■ **THE PROBLEM**
The data below holds the lines to copy: everything from the line containing "- Document complex algorithms" to the line containing "### Communication", both ends included, set down exactly.

■ **EXTRACTED INFORMATION**
* * * * * * * * *

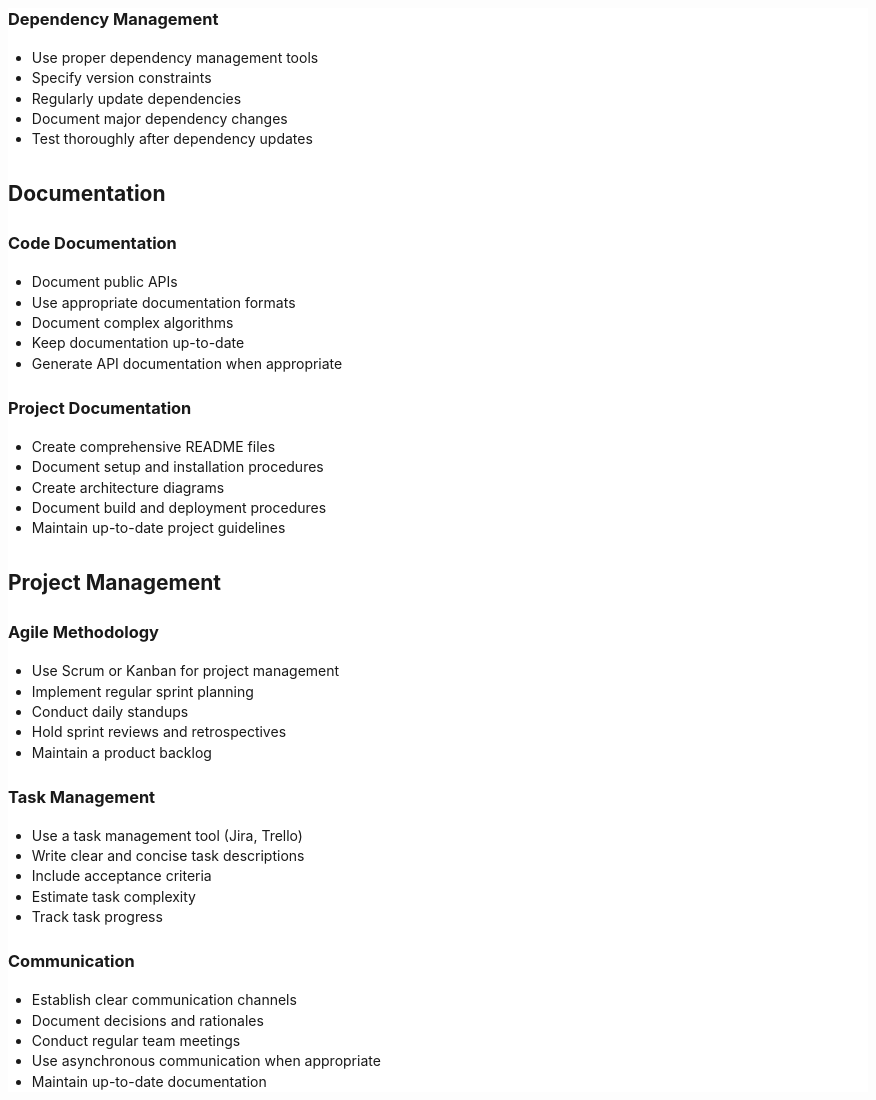 ### Dependency Management

- Use proper dependency management tools
- Specify version constraints
- Regularly update dependencies
- Document major dependency changes
- Test thoroughly after dependency updates

## Documentation

### Code Documentation

- Document public APIs
- Use appropriate documentation formats
- Document complex algorithms
- Keep documentation up-to-date
- Generate API documentation when appropriate

### Project Documentation

- Create comprehensive README files
- Document setup and installation procedures
- Create architecture diagrams
- Document build and deployment procedures
- Maintain up-to-date project guidelines

## Project Management

### Agile Methodology

- Use Scrum or Kanban for project management
- Implement regular sprint planning
- Conduct daily standups
- Hold sprint reviews and retrospectives
- Maintain a product backlog

### Task Management

- Use a task management tool (Jira, Trello)
- Write clear and concise task descriptions
- Include acceptance criteria
- Estimate task complexity
- Track task progress

### Communication

- Establish clear communication channels
- Document decisions and rationales
- Conduct regular team meetings
- Use asynchronous communication when appropriate
- Maintain up-to-date documentation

* * * * * * * * *

■ **WRITTEN SOLUTION**
- Document complex algorithms
- Keep documentation up-to-date
- Generate API documentation when appropriate

### Project Documentation

- Create comprehensive README files
- Document setup and installation procedures
- Create architecture diagrams
- Document build and deployment procedures
- Maintain up-to-date project guidelines

## Project Management

### Agile Methodology

- Use Scrum or Kanban for project management
- Implement regular sprint planning
- Conduct daily standups
- Hold sprint reviews and retrospectives
- Maintain a product backlog

### Task Management

- Use a task management tool (Jira, Trello)
- Write clear and concise task descriptions
- Include acceptance criteria
- Estimate task complexity
- Track task progress

### Communication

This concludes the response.